Tidd sees Assam's connection to law enforcement as even more than a passion: "Her desire to serve and protect is really core to her."
He continues, "I've told her that at this point in time, when she's not working for a police force like she would want, I've said, 'You know, you're a reluctant witness to the goodness of God because you're a private person, and you keep getting put in public places because you have a story to tell. When you tell that story, it's the way right now that you are able to serve and protect people whose voices aren't being heard and whose lives are being used against them."
Tidd knows a bit about those people. His was a long road, getting to the place he is now. After 26 years as a pastor, 19 of those with the Christian Reformed Church (which he says is similar to the Presbyterian faith, but more evangelical), he was defrocked in March 2010 because of his beliefs and the full inclusion of the LGBTQ community at then-six-month-old Highlands.
It didn't stop him. Supported by his wife, five children and just 75 members, Tidd forged on with the evangelically rooted community of his dreams. A year and a half later, Highlands welcomes 400 members, and is still growing.
While he says his church isn't a "quote-unquote 'gay' church," he is amazed by what its gay members have gone through, including "ex-gay ministry," electro-shock and deprivation therapies, all to try to "not be who they are because they've been told God isn't happy with them the way they are.
"In my experience, I haven't met a half-assed gay Christian yet," he says. "If they are still seriously following Christ and they're gay and they've had to — everything about it has been hard and against them — they're the deep-rooted.
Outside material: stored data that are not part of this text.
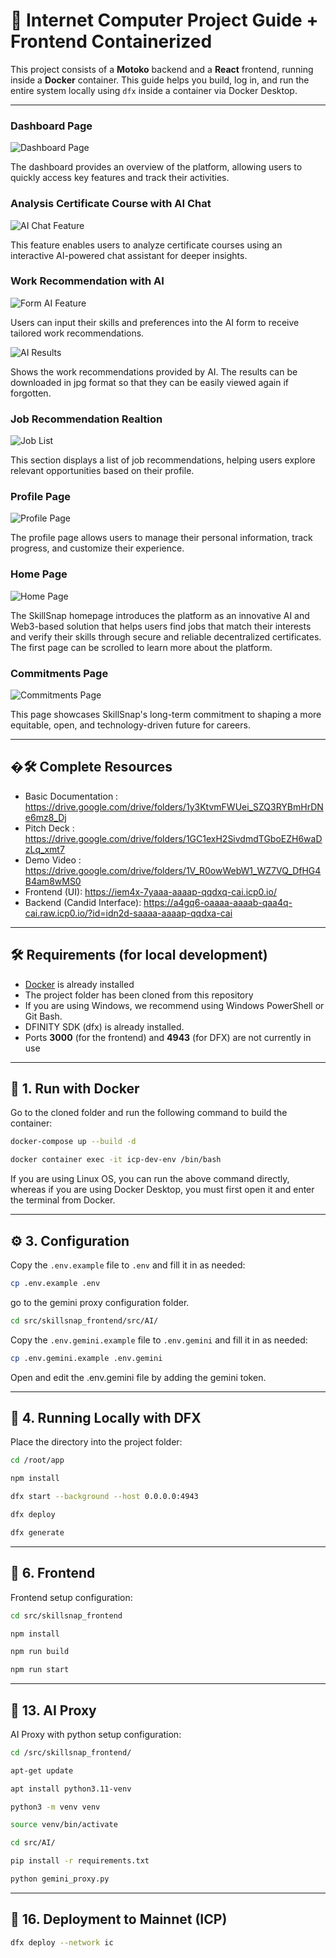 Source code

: # 🚀 Internet Computer Project Guide + Frontend Containerized

This project consists of a **Motoko** backend and a **React** frontend, running inside a **Docker** container. This guide helps you build, log in, and run the entire system locally using `dfx` inside a container via Docker Desktop.

---

### Dashboard Page

![Dashboard Page](./src/asset/dashboard.png)

The dashboard provides an overview of the platform, allowing users to quickly access key features and track their activities.

### Analysis Certificate Course with AI Chat

![AI Chat Feature](./src/asset/ai-chat.png)

This feature enables users to analyze certificate courses using an interactive AI-powered chat assistant for deeper insights.

### Work Recommendation with AI

![Form AI Feature](./src/asset/Home.png)

Users can input their skills and preferences into the AI form to receive tailored work recommendations.

![AI Results](./src/asset/certificate.png)

Shows the work recommendations provided by AI. The results can be downloaded in jpg format so that they can be easily viewed again if forgotten.

### Job Recommendation Realtion

![Job List](./src/asset/job.png)

This section displays a list of job recommendations, helping users explore relevant opportunities based on their profile.

### Profile Page

![Profile Page](./src/asset/profile.png)

The profile page allows users to manage their personal information, track progress, and customize their experience.

### Home Page
![Home Page](./src/asset/home.png)

The SkillSnap homepage introduces the platform as an innovative AI and Web3-based solution that helps users find jobs that match their interests and verify their skills through secure and reliable decentralized certificates. The first page can be scrolled to learn more about the platform.

### Commitments Page
![Commitments Page](./src/asset/commitment.png)

This page showcases SkillSnap's long-term commitment to shaping a more equitable, open, and technology-driven future for careers.

---

## �🛠️ Complete Resources

- Basic Documentation : https://drive.google.com/drive/folders/1y3KtvmFWUei_SZQ3RYBmHrDNe6mz8_Dj
- Pitch Deck : https://drive.google.com/drive/folders/1GC1exH2SivdmdTGboEZH6waDzLq_xmt7
- Demo Video : https://drive.google.com/drive/folders/1V_R0owWebW1_WZ7VQ_DfHG4B4am8wMS0
- Frontend (UI): https://iem4x-7yaaa-aaaap-qqdxq-cai.icp0.io/
- Backend (Candid Interface): https://a4gq6-oaaaa-aaaab-qaa4q-cai.raw.icp0.io/?id=idn2d-saaaa-aaaap-qqdxa-cai

---

## 🛠️ Requirements (for local development)

- [Docker](https://www.docker.com/) is already installed
- The project folder has been cloned from this repository
- If you are using Windows, we recommend using Windows PowerShell or Git Bash.
- DFINITY SDK (dfx) is already installed.
- Ports **3000** (for the frontend) and **4943** (for DFX) are not currently in use

---

## 🧱 1. Run with Docker

Go to the cloned folder and run the following command to build the container:

```bash
docker-compose up --build -d

docker container exec -it icp-dev-env /bin/bash
```

If you are using Linux OS, you can run the above command directly, whereas if you are using Docker Desktop, you must first open it and enter the terminal from Docker.

---

## ⚙️ 3. Configuration

Copy the `.env.example` file to `.env` and fill it in as needed:

```bash
cp .env.example .env
```

go to the gemini proxy configuration folder.

```bash
cd src/skillsnap_frontend/src/AI/
```

Copy the `.env.gemini.example` file to `.env.gemini` and fill it in as needed:

```bash
cp .env.gemini.example .env.gemini
```

Open and edit the .env.gemini file by adding the gemini token.

---

## 🔧 4. Running Locally with DFX

Place the directory into the project folder:

```bash
cd /root/app

npm install

dfx start --background --host 0.0.0.0:4943

dfx deploy

dfx generate
```

---

## 📁 6. Frontend

Frontend setup configuration:

```bash
cd src/skillsnap_frontend

npm install

npm run build

npm run start
```

---

## 🐍 13. AI Proxy

AI Proxy with python setup configuration:

```bash
cd /src/skillsnap_frontend/

apt-get update

apt install python3.11-venv

python3 -m venv venv

source venv/bin/activate

cd src/AI/

pip install -r requirements.txt

python gemini_proxy.py
```

---

## 🔄 16. Deployment to Mainnet (ICP)

```bash
dfx deploy --network ic
```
They're the ones that have made an 18-month-old church viable. ... They have the deepest roots, because they've suffered the most for what they have."
'A lot of love'
Assam adores her new church, saying, "Highlands represents society with a little bit of everything and a lot of love."
From the back row where she sits on this Sunday morning, her line of sight includes a tall, buff, bald man with his arm comfortably around another man's shoulder. Directly in front of this couple, a woman rubs her husband's neck. Further down the aisle, a few elementary-age children squirm against the wooden pew.
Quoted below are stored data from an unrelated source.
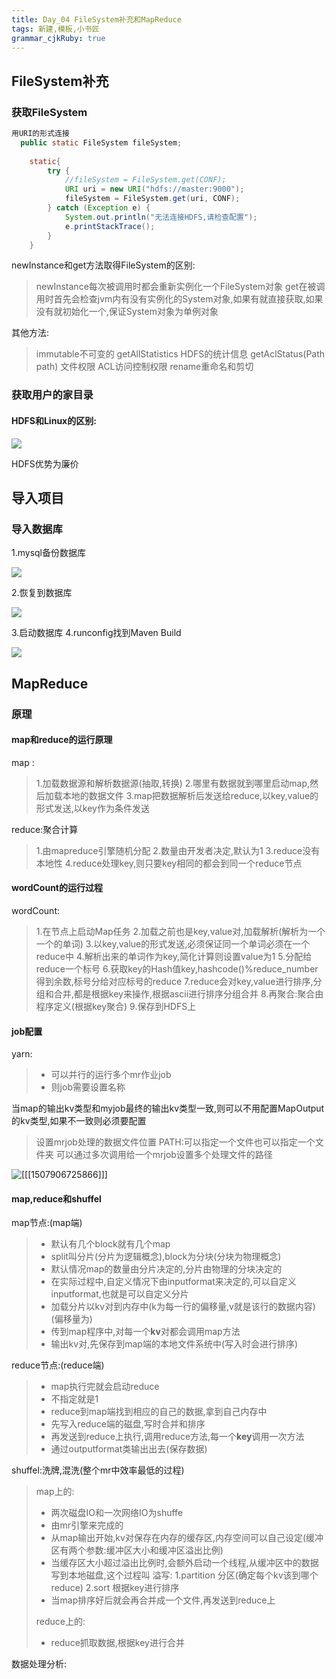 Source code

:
 ```yaml
---   
title: Day_04 FileSystem补充和MapReduce
tags: 新建,模板,小书匠
grammar_cjkRuby: true
---
```





## FileSystem补充

### 获取FileSystem

``` java 
用URI的形式连接
  public static FileSystem fileSystem;
    
    static{
    	try {
			//fileSystem = FileSystem.get(CONF);
			URI uri = new URI("hdfs://master:9000");
			fileSystem = FileSystem.get(uri, CONF);
		} catch (Exception e) {
			System.out.println("无法连接HDFS,请检查配置");
			e.printStackTrace();
		}
    }
```

newInstance和get方法取得FileSystem的区别:
> newInstance每次被调用时都会重新实例化一个FileSystem对象
> get在被调用时首先会检查jvm内有没有实例化的System对象,如果有就直接获取,如果没有就初始化一个,保证System对象为单例对象


其他方法:
> immutable不可变的 getAllStatistics HDFS的统计信息 getAclStatus(Path path) 文件权限
> ACL访问控制权限
> rename重命名和剪切

### 获取用户的家目录

#### HDFS和Linux的区别:

![][1]

HDFS优势为廉价

## 导入项目

### 导入数据库

1.mysql备份数据库

![][2]

2.恢复到数据库

![][3]

3.启动数据库
4.runconfig找到Maven Build 

![][4]

## MapReduce

### 原理
#### map和reduce的运行原理
map :

> 1.加载数据源和解析数据源(抽取,转换)
> 2.哪里有数据就到哪里启动map,然后加载本地的数据文件
> 3.map把数据解析后发送给reduce,以key,value的形式发送,以key作为条件发送

reduce:聚合计算

> 1.由mapreduce引擎随机分配
> 2.数量由开发者决定,默认为1
> 3.reduce没有本地性
> 4.reduce处理key,则只要key相同的都会到同一个reduce节点


#### wordCount的运行过程

wordCount:

> 1.在节点上启动Map任务
> 2.加载之前也是key,value对,加载解析(解析为一个一个的单词)
> 3.以key,value的形式发送,必须保证同一个单词必须在一个reduce中
> 4.解析出来的单词作为key,简化计算则设置value为1
> 5.分配给reduce一个标号
> 6.获取key的Hash值key,hashcode()%reduce_number得到余数,标号分给对应标号的reduce
> 7.reduce会对key,value进行排序,分组和合并,都是根据key来操作,根据ascii进行排序分组合并
> 8.再聚合:聚合由程序定义(根据key聚合)
> 9.保存到HDFS上

#### job配置
yarn:
> -  可以并行的运行多个mr作业job
>  -  则job需要设置名称

当map的输出kv类型和myjob最终的输出kv类型一致,则可以不用配置MapOutput的kv类型,如果不一致则必须要配置

> 设置mrjob处理的数据文件位置
>  PATH:可以指定一个文件也可以指定一个文件夹
>  可以通过多次调用给一个mrjob设置多个处理文件的路径

![][5]


#### map,reduce和shuffel

 map节点:(map端)
>   - 默认有几个block就有几个map
>   - split叫分片(分片为逻辑概念),block为分块(分块为物理概念)
>   - 默认情况map的数量由分片决定的,分片由物理的分块决定的
>   - 在实际过程中,自定义情况下由inputformat来决定的,可以自定义inputformat,也就是可以自定义分片
>   - 加载分片以kv对到内存中(k为每一行的偏移量,v就是该行的数据内容)(偏移量为)
>   - 传到map程序中,对每一个**kv**对都会调用map方法
>   - 输出kv对,先保存到map端的本地文件系统中(写入时会进行排序)

reduce节点:(reduce端)

> -  map执行完就会启动reduce
> -  不指定就是1
> -  reduce到map端找到相应的自己的数据,拿到自己内存中
> -  先写入reduce端的磁盘,写时合并和排序
> -  再发送到reduce上执行,调用reduce方法,每一个**key**调用一次方法
> -  通过outputformat类输出出去(保存数据)

shuffel:洗牌,混洗(整个mr中效率最低的过程)

> map上的:
> -  两次磁盘IO和一次网络IO为shuffe
> -  由mr引擎来完成的
> -  从map输出开始,kv对保存在内存的缓存区,内存空间可以自己设定(缓冲区有两个参数:缓冲区大小和缓冲区溢出比例)
> -  当缓存区大小超过溢出比例时,会额外启动一个线程,从缓冲区中的数据写到本地磁盘,这个过程叫 溢写:
>     1.partition  分区(确定每个kv该到哪个reduce)
>     2.sort  根据key进行排序
> -  当map排序好后就会再合并成一个文件,再发送到reduce上
> 
> reduce上的:
> -  reduce抓取数据,根据key进行合并

数据处理分析:




 


  [1]: https://www.github.com/wxdsunny/images/raw/master/1507856630431.jpg
  [2]: https://www.github.com/wxdsunny/images/raw/master/1507858316284.jpg
  [3]: https://www.github.com/wxdsunny/images/raw/master/1507858380078.jpg
  [4]: https://www.github.com/wxdsunny/images/raw/master/1507896385839.jpg
  [5]: https://markdown.xiaoshujiang.com/img/spinner.gif "[[[1507906725866]]]"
After the service, Assam chats briefly with a select few, including two women who have been driving down to Denver from Cheyenne, Wyo., just to attend.
Her comfort level drops again when she steps back out into the world. At lunch she asks to be moved from one table to a more private one in the rear of the restaurant. Even in Denver, more than 50 miles and three years from the shooting, people on the street, in shops and at the gym still look at her with uncomfortable glances.
But as she might say, God keeps tapping her on the shoulder. And for a duty-bound woman, it's hard to ignore passing on what she fully believes Him to be telling her: "You can be Christian and be gay."